Sunday, April 14, 2013


Megan McArdle Astonished to Find that Legalized Abortion Leads to Murdering Babies

It’s like there’s some sort of connection or something.

Ruminating on the right’s criticisms that leftists and the mainstream media (but I repeat myself) have studiously refused to cover the Gosnell trial, McArdle writes:
I understand why pro-lifers have their suspicions.
I could also offer Kliff’s defense, that this is a local crime.  But George Tiller’s murder was also a local crime. There was no “national policy issue” involved: murder is a matter for state law. And there was no real question that if Tiller’s murderer was caught, he was going to be tried and convicted for the killing.

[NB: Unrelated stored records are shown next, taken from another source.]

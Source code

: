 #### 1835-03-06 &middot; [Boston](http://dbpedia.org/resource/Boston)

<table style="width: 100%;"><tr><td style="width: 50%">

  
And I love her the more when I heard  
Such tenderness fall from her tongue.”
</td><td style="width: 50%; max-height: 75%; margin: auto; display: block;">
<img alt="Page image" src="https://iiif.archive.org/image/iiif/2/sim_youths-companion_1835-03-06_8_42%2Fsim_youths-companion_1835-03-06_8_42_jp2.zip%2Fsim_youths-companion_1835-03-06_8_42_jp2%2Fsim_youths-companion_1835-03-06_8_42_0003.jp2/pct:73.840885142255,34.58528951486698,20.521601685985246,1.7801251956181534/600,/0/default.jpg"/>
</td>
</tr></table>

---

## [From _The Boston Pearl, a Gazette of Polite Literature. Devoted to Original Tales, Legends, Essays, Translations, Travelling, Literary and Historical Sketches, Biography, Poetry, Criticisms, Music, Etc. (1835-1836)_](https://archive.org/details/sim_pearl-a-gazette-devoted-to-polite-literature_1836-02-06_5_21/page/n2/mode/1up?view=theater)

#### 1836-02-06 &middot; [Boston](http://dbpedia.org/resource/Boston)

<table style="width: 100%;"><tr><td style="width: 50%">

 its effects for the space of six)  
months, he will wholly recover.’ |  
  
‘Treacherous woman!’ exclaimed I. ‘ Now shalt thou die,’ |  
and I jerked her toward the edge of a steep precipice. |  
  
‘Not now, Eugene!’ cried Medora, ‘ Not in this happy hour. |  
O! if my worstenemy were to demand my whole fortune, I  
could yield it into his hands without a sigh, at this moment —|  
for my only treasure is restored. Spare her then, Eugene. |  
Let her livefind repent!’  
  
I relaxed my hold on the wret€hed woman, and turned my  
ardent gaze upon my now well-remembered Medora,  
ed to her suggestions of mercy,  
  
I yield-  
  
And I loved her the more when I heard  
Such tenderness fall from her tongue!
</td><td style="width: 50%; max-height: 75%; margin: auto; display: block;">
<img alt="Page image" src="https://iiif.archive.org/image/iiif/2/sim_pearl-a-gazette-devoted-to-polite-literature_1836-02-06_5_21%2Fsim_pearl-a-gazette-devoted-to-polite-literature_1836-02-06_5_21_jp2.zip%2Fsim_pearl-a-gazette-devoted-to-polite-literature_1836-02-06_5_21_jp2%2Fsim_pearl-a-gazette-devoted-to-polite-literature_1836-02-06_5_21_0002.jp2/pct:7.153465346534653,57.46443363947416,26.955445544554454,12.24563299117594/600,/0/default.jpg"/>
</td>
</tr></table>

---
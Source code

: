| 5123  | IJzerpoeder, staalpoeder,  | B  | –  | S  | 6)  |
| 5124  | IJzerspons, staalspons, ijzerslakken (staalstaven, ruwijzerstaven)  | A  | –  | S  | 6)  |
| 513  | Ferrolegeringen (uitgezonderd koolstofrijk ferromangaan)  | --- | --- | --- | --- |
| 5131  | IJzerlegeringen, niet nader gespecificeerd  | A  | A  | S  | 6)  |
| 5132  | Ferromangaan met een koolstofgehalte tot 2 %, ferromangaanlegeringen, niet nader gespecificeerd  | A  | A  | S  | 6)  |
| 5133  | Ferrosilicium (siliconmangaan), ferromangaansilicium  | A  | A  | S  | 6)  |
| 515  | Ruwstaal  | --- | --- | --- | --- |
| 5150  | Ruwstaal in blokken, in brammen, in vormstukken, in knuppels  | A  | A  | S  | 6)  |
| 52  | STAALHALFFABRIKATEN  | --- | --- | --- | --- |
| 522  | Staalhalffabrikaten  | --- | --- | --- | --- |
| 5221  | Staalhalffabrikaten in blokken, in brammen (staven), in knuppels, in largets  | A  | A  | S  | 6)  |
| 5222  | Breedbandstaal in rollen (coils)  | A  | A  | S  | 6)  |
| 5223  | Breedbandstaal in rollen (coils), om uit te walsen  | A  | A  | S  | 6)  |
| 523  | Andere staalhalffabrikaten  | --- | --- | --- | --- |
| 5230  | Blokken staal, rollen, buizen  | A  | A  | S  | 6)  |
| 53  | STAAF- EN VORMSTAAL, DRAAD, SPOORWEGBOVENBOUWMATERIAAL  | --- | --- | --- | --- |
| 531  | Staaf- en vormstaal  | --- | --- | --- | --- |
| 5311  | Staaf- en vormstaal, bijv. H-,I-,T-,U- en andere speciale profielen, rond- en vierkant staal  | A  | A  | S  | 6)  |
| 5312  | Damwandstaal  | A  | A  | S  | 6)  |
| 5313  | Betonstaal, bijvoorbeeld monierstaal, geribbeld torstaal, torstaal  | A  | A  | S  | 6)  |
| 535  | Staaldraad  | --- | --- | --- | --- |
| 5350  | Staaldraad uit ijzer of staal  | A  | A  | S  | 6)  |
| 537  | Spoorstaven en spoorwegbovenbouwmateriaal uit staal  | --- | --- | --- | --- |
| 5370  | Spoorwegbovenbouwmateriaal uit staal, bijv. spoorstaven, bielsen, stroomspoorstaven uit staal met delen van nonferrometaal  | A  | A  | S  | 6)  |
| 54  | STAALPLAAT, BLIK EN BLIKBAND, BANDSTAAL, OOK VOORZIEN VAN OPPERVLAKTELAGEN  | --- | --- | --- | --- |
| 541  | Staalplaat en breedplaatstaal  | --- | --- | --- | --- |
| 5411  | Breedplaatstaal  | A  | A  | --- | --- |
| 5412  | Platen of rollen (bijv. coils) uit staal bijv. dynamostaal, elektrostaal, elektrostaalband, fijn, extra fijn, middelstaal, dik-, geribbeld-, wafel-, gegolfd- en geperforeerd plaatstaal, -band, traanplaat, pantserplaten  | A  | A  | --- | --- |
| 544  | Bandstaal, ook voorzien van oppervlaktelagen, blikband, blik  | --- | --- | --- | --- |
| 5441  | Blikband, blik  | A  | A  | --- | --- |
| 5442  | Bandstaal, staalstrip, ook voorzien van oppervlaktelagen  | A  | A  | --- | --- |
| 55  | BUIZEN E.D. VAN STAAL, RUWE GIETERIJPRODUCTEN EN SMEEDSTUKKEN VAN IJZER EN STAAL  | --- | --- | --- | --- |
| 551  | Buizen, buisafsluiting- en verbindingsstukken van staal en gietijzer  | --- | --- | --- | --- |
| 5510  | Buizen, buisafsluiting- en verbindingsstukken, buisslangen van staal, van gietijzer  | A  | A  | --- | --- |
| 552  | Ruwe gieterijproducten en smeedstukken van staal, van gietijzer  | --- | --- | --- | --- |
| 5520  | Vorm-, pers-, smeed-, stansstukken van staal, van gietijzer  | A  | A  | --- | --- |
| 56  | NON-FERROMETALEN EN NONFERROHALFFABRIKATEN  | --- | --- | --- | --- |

Nonetheless, lots of national journalists—including Sarah Kliff, for Newsweek—covered the killing and discussed what it meant for abortion provision nationwide.
If I think about it for a moment, there are obviously lots of policy implications of Gosnell’s baby charnel house.  How the hell did this clinic operate for seventeen years without health inspectors discovering his brutal crimes?  Are there major holes in our medical regulatory system?  More to the point, are those holes created, in part, by the pressure to go easy on abortion clinics, or more charitably, the fear of getting tangled in a hot-button political issue?  These have clear implications for abortion access, and abortion politics.
After all, when ostensibly neutral local regulations threaten to restrict abortion access—as with Virginia’s recent moves to require stricter regulatory standards for abortion clinics, and ultrasounds for women seeking abortions—the national media thinks that this is worthy of remark.  If local governments are being too lax on abortion clinics, surely that is also worthy of note.